### PROBLEM DETAILS
Every line in the data below from the one containing "This home is" down to the one containing "Homesickness is enabled", both included, must be retyped exactly; no other line is to appear.

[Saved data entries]
┄┄┄┄┄┄┄┄┄┄

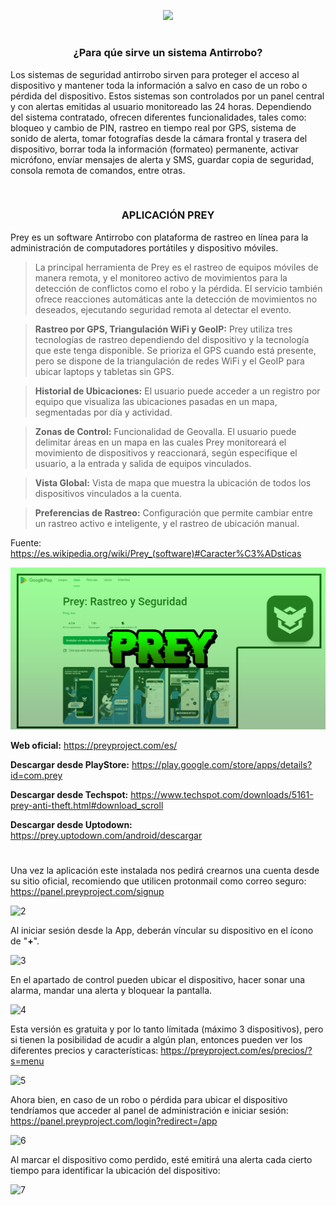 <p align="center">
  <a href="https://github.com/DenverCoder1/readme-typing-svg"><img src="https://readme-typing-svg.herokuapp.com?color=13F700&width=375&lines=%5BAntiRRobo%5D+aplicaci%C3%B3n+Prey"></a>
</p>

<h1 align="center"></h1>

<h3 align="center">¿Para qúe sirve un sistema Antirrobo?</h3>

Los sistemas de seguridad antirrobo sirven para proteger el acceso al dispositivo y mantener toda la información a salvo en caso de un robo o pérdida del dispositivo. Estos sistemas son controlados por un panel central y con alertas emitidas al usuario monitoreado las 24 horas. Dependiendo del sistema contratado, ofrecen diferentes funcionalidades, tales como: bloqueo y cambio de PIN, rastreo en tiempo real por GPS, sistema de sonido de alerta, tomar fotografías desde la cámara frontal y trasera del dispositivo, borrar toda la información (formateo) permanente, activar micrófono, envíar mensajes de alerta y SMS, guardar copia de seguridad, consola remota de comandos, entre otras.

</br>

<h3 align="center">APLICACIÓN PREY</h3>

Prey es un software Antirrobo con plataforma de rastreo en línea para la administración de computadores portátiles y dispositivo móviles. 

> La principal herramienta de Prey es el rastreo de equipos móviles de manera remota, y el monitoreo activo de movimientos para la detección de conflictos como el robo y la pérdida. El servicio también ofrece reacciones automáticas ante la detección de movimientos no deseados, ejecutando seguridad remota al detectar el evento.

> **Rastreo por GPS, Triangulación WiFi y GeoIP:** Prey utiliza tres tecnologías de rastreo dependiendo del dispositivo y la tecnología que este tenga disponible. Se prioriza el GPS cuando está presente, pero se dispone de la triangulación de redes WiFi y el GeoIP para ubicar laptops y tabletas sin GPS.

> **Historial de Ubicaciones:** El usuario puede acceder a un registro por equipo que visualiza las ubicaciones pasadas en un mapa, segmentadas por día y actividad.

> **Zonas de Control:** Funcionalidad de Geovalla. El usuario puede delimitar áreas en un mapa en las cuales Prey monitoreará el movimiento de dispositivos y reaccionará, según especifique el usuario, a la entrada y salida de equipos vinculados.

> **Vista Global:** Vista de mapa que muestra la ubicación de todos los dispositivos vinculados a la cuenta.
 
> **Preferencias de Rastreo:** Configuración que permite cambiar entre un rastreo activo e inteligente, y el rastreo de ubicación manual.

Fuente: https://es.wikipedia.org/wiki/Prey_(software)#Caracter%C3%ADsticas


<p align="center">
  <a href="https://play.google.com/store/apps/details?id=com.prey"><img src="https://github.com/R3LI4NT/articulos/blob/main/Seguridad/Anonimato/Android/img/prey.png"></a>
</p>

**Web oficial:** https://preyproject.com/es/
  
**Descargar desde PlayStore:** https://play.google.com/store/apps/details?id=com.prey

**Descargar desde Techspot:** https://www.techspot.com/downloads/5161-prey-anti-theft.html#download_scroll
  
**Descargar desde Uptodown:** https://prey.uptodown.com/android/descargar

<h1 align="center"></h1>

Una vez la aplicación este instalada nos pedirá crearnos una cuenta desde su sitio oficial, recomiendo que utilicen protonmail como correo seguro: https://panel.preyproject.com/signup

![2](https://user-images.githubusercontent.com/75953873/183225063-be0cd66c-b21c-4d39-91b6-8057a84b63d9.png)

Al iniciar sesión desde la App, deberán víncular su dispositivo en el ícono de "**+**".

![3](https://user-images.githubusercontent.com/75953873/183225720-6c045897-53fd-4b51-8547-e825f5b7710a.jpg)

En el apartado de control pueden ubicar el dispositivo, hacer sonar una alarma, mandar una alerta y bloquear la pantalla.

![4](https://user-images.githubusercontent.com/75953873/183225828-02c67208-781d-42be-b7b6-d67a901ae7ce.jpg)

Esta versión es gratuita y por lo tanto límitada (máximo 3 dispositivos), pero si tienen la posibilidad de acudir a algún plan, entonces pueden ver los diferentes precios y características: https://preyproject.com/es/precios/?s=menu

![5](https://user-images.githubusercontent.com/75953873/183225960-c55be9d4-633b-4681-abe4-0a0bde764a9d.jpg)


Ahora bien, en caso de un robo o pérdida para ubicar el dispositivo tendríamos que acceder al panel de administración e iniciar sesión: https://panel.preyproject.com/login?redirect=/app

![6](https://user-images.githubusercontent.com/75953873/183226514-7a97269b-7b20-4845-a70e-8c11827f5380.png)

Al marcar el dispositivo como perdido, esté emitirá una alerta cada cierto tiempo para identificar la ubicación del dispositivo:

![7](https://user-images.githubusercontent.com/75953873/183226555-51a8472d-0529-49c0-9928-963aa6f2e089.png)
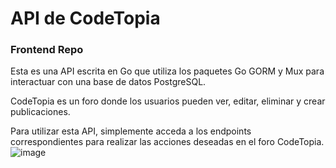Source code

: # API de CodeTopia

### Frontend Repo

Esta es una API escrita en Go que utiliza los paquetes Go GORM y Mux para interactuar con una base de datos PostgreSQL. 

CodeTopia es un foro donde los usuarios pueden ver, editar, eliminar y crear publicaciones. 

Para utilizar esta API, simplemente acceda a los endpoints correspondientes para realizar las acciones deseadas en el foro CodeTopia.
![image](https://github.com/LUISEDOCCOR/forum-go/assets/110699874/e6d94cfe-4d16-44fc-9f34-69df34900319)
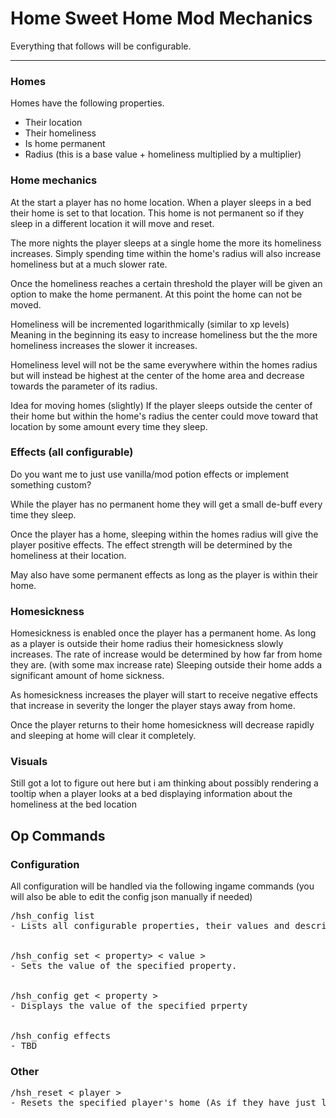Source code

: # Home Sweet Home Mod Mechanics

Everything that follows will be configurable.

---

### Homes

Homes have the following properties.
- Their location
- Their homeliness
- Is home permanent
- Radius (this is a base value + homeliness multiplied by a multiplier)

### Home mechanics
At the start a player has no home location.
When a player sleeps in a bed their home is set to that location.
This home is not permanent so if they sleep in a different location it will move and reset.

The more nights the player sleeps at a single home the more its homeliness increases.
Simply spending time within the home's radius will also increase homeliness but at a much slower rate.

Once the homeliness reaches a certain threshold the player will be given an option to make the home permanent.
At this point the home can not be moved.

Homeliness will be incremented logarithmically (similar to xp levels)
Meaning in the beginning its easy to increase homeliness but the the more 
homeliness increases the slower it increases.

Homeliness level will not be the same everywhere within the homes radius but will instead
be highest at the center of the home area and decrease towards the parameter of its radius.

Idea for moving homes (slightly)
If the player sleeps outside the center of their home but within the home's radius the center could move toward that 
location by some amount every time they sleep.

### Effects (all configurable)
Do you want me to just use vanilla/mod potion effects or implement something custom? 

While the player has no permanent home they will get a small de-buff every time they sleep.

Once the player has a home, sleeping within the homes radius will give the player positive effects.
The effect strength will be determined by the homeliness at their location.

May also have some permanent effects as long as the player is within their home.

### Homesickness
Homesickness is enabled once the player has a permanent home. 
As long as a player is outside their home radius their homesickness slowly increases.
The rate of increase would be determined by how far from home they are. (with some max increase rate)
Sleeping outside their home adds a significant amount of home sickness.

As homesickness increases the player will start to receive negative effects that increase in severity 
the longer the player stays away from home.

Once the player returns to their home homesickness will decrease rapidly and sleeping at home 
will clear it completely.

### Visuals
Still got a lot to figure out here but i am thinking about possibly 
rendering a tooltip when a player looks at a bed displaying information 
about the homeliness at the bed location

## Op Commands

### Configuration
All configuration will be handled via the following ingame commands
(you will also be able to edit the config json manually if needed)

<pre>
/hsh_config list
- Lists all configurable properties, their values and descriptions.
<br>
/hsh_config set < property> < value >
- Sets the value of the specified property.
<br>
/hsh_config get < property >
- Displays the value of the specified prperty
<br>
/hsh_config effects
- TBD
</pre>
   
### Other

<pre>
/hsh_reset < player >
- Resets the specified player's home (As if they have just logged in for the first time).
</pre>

┄┄┄┄┄┄┄┄┄┄

### RESPONSE TO THIS TASK
This home is not permanent so if they sleep in a different location it will move and reset.

The more nights the player sleeps at a single home the more its homeliness increases.
Simply spending time within the home's radius will also increase homeliness but at a much slower rate.

Once the homeliness reaches a certain threshold the player will be given an option to make the home permanent.
At this point the home can not be moved.

Homeliness will be incremented logarithmically (similar to xp levels)
Meaning in the beginning its easy to increase homeliness but the the more 
homeliness increases the slower it increases.

Homeliness level will not be the same everywhere within the homes radius but will instead
be highest at the center of the home area and decrease towards the parameter of its radius.

Idea for moving homes (slightly)
If the player sleeps outside the center of their home but within the home's radius the center could move toward that 
location by some amount every time they sleep.

### Effects (all configurable)
Do you want me to just use vanilla/mod potion effects or implement something custom? 

While the player has no permanent home they will get a small de-buff every time they sleep.

Once the player has a home, sleeping within the homes radius will give the player positive effects.
The effect strength will be determined by the homeliness at their location.

May also have some permanent effects as long as the player is within their home.

### Homesickness
Homesickness is enabled once the player has a permanent home. 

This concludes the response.